Mrs Grant has contacted NHS Highland asking if they have done an Islands Impact Assessment in Skye where some of the service users live. She has also asked what services will be available post 31st March and has contacted Highland Council as the statutory duty to provide these services lies with them. Mrs Grant has now also submitted a motion for debate in the Scottish Parliament.
Rhoda Grant said: "Firstly, my primary concern is with these 3,000 people who will be affected by this. Sight Action offers an invaluable service to these people as they provide not only physical and practical help but also emotional support."
Some service users have taken part in a survey conducted by Sight Action where they were asked what the impact would be if these services were removed. One said they would be devastated if they had nobody local that they knew. Another said removing the support would be so detrimental and they would be lost without such a committed and local service.

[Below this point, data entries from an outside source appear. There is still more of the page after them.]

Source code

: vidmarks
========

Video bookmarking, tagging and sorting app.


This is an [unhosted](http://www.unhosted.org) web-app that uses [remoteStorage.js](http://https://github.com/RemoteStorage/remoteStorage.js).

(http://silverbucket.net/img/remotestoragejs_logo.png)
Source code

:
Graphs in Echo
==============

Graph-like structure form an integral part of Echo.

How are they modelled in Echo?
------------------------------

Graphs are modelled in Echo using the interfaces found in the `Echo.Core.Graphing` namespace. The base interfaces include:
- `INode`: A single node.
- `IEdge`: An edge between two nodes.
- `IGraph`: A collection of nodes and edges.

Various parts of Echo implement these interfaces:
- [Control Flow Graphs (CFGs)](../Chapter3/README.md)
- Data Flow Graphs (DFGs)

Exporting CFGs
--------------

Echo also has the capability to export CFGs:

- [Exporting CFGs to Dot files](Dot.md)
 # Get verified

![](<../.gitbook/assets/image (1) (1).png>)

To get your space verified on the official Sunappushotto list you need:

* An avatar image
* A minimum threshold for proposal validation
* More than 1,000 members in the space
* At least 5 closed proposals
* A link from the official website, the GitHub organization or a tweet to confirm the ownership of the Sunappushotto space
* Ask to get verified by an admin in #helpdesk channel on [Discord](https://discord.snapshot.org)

Another anonymously said they would feel totally isolated as they know of no other organisation in the Highlands that offers practical support on how to live life without sight.
Mrs Grant continued: "The service users and I want this charity to be saved. I am concerned about what level of service will be available after 31st March and we need to ensure service users receive the same amount of care and support and that the health board and local authority don't cut this to the bare bones of a service."
Any reduction to Sight Action are likely to have a knock on affect in Caithness as the local group are contracted for 15 hours per week as part of the services they provide for the blind and sight affected people.
Recent meetings by NHS Highland with third sector representatives did not give any comfort as no details were given of possible funding for the next financial year commencing on 1st April 2020.
Motion submitted (11.02.20)
Motion Number: S5M-20810
Lodged By: Rhoda Grant
Date Lodged: 11/02/2020
Title: ♦ Highlands and Islands Charity Hands Back Contract Due to Lack of Funding
That the Parliament acknowledges that the Highlands and Islands charity, Sight Action, will no longer be able to provide services on behalf of NHS Highland and The Highland Council beyond 31 March 2020; notes that Sight Action provides support and rehabilitation to almost 3,000 blind and visually-impaired adults and children; understands that the reason for Sight Action handing back the contract is due to there being no uplift in funding for the last 12 years, compounded by what it understands is a 10% funding cut in 2010-11; believes that the result of this will be that future services and support will not be carried out by low-vision specialist rehabilitation workers; acknowledges the view that statutory care in the community should be funded properly so that services, such as this one, can continue to provide specialist help, and sympathises with service users during this uncertain time.
Photo (left to right) - Rhoda Grant MSP, Helen Besent (Visual Impairment Support Assistant), Gillian Mitchell (Executive Manager), Mary Munro (Admin Officer).